-- Given data follows --
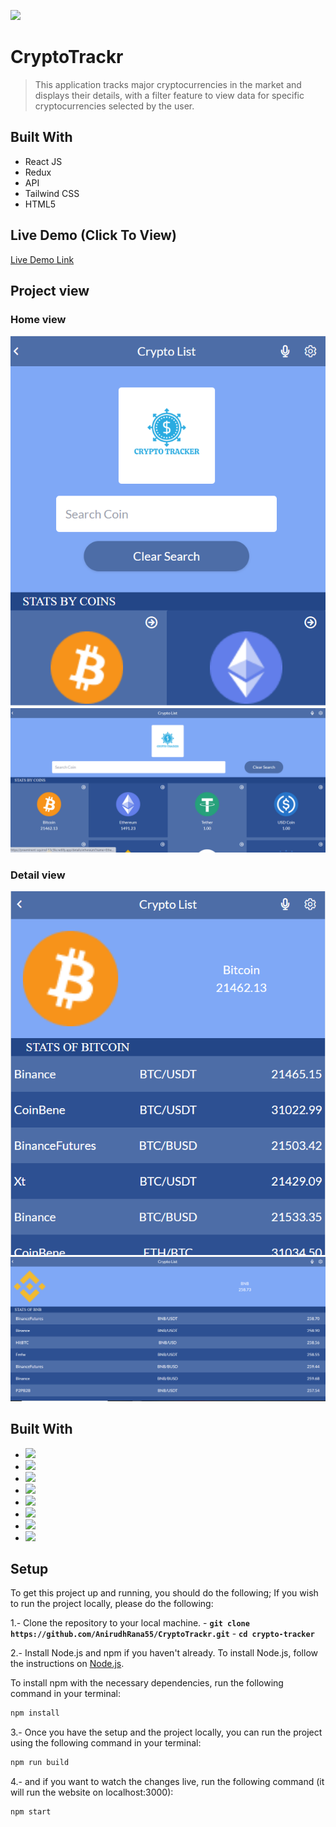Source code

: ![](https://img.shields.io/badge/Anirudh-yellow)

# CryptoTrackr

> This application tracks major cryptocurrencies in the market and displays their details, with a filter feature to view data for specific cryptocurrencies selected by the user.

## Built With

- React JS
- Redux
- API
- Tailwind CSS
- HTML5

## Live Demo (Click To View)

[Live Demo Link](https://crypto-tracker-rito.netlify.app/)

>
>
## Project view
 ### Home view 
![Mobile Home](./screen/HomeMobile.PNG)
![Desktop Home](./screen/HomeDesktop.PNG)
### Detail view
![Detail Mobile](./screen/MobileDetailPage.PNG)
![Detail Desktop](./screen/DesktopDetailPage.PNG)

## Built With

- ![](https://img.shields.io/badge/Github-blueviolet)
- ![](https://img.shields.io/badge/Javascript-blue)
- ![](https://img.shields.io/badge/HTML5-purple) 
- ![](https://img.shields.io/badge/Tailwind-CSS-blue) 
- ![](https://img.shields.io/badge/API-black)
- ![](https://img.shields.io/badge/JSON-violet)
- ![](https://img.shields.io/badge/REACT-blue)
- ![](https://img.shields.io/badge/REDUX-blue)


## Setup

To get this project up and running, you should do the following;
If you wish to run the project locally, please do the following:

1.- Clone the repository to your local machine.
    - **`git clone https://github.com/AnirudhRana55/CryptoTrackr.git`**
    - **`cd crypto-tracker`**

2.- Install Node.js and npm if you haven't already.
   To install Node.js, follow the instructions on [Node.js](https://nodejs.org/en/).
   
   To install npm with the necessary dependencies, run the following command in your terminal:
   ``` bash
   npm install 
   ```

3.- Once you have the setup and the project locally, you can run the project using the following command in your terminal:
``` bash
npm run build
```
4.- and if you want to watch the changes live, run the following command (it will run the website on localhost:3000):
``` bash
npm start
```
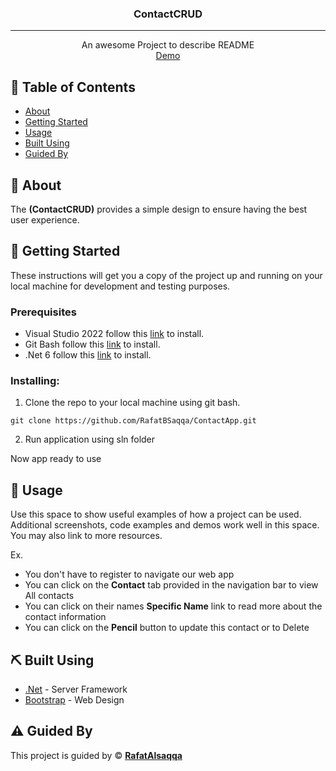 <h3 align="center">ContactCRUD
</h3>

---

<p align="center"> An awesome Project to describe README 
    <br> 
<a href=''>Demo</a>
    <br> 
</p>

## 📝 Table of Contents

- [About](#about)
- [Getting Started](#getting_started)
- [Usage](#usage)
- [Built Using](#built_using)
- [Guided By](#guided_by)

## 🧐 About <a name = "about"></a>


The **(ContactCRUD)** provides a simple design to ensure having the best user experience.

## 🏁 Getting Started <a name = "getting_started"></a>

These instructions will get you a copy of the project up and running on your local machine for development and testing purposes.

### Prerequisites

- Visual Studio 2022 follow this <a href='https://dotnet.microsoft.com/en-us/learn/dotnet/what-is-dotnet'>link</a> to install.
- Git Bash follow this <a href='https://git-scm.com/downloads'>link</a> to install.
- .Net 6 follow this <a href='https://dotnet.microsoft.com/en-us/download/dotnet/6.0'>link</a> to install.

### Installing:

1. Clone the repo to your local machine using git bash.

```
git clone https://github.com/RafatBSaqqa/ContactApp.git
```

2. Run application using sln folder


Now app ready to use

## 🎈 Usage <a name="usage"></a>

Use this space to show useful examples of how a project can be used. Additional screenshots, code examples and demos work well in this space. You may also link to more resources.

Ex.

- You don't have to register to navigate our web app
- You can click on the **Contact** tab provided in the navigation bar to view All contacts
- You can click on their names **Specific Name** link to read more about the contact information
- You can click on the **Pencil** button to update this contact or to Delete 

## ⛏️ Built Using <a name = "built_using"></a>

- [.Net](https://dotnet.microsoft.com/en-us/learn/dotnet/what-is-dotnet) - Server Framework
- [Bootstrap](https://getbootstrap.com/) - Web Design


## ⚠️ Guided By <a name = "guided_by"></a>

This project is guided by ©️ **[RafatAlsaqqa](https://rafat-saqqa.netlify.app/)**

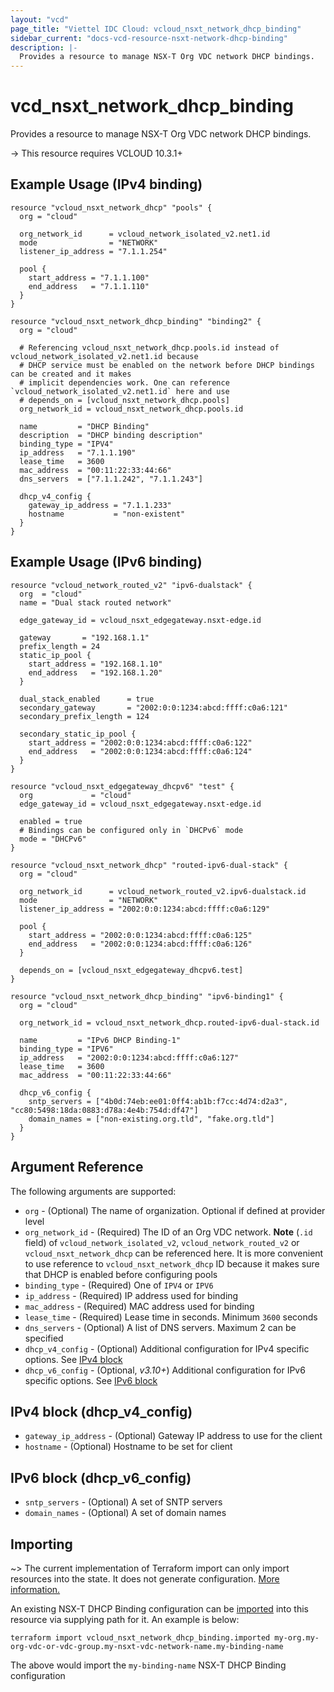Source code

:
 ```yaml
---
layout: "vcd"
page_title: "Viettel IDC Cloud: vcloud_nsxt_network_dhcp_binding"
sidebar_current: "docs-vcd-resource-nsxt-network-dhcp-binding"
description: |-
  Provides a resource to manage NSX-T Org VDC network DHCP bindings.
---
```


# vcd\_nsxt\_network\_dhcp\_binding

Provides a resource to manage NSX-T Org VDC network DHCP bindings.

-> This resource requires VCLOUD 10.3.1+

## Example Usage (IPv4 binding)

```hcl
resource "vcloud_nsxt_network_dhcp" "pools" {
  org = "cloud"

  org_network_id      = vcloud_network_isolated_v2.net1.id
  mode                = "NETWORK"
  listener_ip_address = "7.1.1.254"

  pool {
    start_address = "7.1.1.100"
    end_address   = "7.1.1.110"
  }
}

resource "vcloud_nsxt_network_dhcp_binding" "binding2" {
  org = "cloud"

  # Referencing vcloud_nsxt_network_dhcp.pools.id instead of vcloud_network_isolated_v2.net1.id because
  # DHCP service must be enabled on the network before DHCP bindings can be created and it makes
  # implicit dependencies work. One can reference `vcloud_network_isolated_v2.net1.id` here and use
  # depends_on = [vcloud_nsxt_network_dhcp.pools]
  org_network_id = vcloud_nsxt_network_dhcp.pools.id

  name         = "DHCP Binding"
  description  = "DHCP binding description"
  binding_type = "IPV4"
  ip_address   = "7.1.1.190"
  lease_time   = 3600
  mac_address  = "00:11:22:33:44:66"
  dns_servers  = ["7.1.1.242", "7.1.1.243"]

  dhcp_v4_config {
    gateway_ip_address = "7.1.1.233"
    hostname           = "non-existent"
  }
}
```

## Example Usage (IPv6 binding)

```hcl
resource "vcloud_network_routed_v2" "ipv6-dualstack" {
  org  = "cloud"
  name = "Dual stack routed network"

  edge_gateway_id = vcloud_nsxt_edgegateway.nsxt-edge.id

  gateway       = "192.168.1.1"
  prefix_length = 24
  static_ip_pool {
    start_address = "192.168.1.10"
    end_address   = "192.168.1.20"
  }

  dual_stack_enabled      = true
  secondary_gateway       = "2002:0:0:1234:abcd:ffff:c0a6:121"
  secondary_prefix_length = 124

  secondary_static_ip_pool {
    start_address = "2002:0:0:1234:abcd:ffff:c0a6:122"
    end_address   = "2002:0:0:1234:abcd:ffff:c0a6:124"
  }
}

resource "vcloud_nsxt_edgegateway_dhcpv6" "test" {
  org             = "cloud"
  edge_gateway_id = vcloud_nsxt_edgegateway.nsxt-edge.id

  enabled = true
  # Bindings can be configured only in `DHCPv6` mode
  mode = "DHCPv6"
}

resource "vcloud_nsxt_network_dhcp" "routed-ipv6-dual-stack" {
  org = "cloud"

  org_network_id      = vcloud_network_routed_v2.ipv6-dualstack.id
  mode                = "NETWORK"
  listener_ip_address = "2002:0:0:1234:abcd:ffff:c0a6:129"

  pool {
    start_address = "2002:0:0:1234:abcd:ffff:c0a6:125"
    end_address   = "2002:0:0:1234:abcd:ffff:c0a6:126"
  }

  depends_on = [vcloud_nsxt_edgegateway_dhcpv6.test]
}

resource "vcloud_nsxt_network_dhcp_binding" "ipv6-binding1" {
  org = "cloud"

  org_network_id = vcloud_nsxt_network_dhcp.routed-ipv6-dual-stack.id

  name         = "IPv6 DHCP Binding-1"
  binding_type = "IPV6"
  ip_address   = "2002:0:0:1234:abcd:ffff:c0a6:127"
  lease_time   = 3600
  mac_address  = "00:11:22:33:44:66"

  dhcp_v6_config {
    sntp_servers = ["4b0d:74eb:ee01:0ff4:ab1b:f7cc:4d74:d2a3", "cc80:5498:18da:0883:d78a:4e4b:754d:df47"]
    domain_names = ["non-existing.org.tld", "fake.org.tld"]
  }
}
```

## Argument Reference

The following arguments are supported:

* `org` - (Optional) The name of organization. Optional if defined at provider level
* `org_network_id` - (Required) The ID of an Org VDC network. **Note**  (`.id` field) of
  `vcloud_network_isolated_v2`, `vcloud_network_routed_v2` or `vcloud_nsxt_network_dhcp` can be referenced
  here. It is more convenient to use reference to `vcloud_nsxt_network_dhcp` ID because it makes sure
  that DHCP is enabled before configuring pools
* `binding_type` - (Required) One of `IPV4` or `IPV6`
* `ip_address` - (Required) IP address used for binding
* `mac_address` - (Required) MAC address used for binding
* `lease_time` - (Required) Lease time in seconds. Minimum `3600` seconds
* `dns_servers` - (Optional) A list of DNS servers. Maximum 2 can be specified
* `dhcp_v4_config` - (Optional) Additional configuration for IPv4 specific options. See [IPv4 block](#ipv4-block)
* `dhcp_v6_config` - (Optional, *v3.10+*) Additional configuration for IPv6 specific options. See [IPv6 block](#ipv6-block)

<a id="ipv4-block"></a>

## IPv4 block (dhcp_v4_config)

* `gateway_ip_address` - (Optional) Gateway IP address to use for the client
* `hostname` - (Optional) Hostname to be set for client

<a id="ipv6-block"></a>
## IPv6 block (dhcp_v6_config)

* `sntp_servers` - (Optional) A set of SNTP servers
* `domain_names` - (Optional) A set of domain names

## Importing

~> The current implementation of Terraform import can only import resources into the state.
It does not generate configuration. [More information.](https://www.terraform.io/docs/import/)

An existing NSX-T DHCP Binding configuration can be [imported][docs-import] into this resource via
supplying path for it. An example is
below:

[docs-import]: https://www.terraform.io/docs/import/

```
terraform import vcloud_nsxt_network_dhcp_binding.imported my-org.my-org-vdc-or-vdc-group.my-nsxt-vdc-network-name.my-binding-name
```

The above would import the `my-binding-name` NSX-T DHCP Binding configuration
-- Given data concluded --
> [Task item]:
Go through the material and copy out every line with "dependencies" in it.

> [Expected answer]:
   To install npm with the necessary dependencies, run the following command in your terminal:
  # implicit dependencies work. One can reference `vcloud_network_isolated_v2.net1.id` here and use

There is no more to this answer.